▶ **WHAT YOU NEED TO DO**: Write only the number of lines in the data that contain the word "uses".

(Stored data)
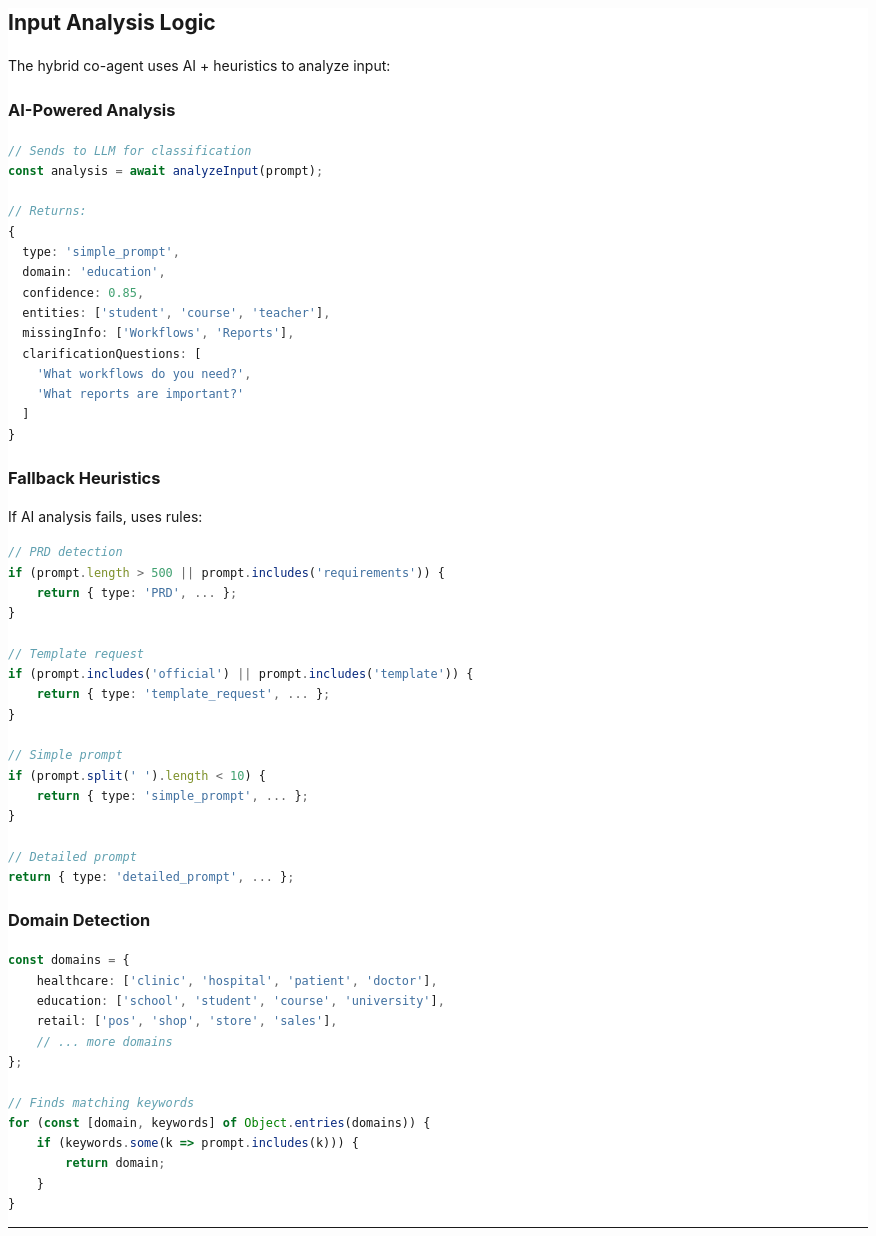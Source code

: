 
## Input Analysis Logic

The hybrid co-agent uses AI + heuristics to analyze input:

### AI-Powered Analysis
```typescript
// Sends to LLM for classification
const analysis = await analyzeInput(prompt);

// Returns:
{
  type: 'simple_prompt',
  domain: 'education',
  confidence: 0.85,
  entities: ['student', 'course', 'teacher'],
  missingInfo: ['Workflows', 'Reports'],
  clarificationQuestions: [
    'What workflows do you need?',
    'What reports are important?'
  ]
}
```

### Fallback Heuristics
If AI analysis fails, uses rules:

```typescript
// PRD detection
if (prompt.length > 500 || prompt.includes('requirements')) {
    return { type: 'PRD', ... };
}

// Template request
if (prompt.includes('official') || prompt.includes('template')) {
    return { type: 'template_request', ... };
}

// Simple prompt
if (prompt.split(' ').length < 10) {
    return { type: 'simple_prompt', ... };
}

// Detailed prompt
return { type: 'detailed_prompt', ... };
```

### Domain Detection
```typescript
const domains = {
    healthcare: ['clinic', 'hospital', 'patient', 'doctor'],
    education: ['school', 'student', 'course', 'university'],
    retail: ['pos', 'shop', 'store', 'sales'],
    // ... more domains
};

// Finds matching keywords
for (const [domain, keywords] of Object.entries(domains)) {
    if (keywords.some(k => prompt.includes(k))) {
        return domain;
    }
}
```

---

▶ **EXPECTED ANSWER**: 2